Location: Plant, Soil and Nutrition Research
Project Number: 1907-21000-036-00
Start Date: Jun 28, 2013
End Date: Jun 27, 2018
1) Study the role of sorghum AlMBP in regulating aluminum (Al) activated citrate transport via the sorghum Al tolerance protein, SbMATE. Will use a combination of ESI-Q-TOF MS/ ion mobility spectrometry and metal-ion chromatography to determine kinetics and specificity of Al binding by AlMBP. 2) Determine if Al binding by AlMBP causes this protein to disassociate from SbMATE using in vitro pull down assays, in vivo BiFC assays, and chemical cross-linking followed by LC-MS/MS analysis. 3) Determine the functional role of the SbMBP-SbMATE interaction by expressing both proteins in heterologous systems (oocytes and yeast) to determine if this confers Al activated of citrate exudation.4) Study the role of phosphorylation in regulation of SbMATE transport function via electrophysiological analysis of citrate efflux based on co-expression of SbMATE and candidate kinase proteins (CIPKs and calcineurin B-like [CBL] proteins) in oocytes.5) Investigate the role of protein structure in transport function for the plant MATE proteins that mediate citrate efflux and are involved in Al tolerance.
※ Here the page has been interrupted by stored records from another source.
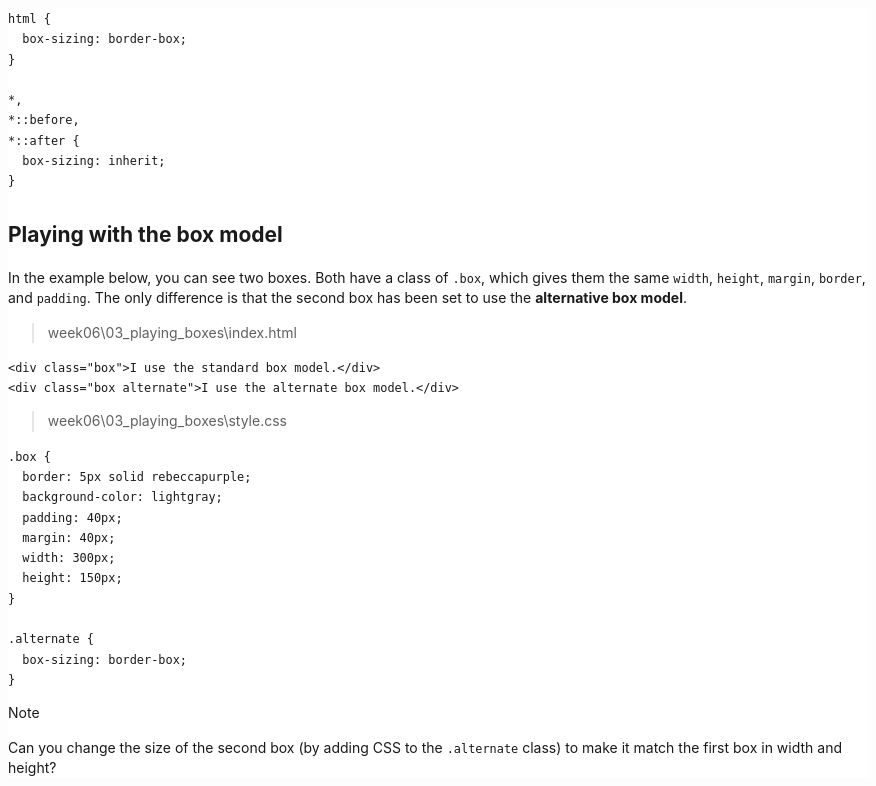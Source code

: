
 ```
html {
  box-sizing: border-box;
}

*,
*::before,
*::after {
  box-sizing: inherit;
}
```

## Playing with the box model

In the example below, you can see two boxes. Both have a class of `.box`, which gives them the same `width`, `height`, `margin`, `border`, and `padding`. The only difference is that the second box has been set to use the **alternative box model**.

> week06\03_playing_boxes\index.html

```
<div class="box">I use the standard box model.</div>
<div class="box alternate">I use the alternate box model.</div>
```

> week06\03_playing_boxes\style.css

```
.box {
  border: 5px solid rebeccapurple;
  background-color: lightgray;
  padding: 40px;
  margin: 40px;
  width: 300px;
  height: 150px;
}

.alternate {
  box-sizing: border-box;
}
```

> [!NOTE]
> Can you change the size of the second box (by adding CSS to the `.alternate` class) to make it match the first box in width and height?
Will determine the 3D crystal structure of SbMATE and use this structural model to direct functional analysis of SbMATE transport in oocytes. 6) After identifying altered SbMATE-type transporters that show enhanced function, the effects of these variants in plants will be determined by expressing SbMATE variants in transgenic Arabidopsis seedlings, and determining changes in Al tolerance. 7) In studies on rice Al tolerance, we will mine genome-wide association (GWA) data to identify/test candidate rice Al tolerance genes by a combination of high resolution mapping, molecular analysis in rice, expression of candidate Al tolerance genes in transgenic rice, and functional analysis of candidate transporter genes such as the Nrat1 Al transporter in heterologous systems (oocytes and yeast). 8) For research on root system architecture, we will mine data from joint linkage-GWA analysis on rice RSA traits to identify regions of the rice genome controlling root traits that play a role in nutrient acquisition (P, water and N) under limiting conditions. This will involve a combination of fine scale mapping, mRNA seq analysis of candidate genes, expression of candidate RSA trait genes in transgenic rice, and the verification of functionality of different root architectures by looking at performance in soil under limiting (low water, N or P) conditions.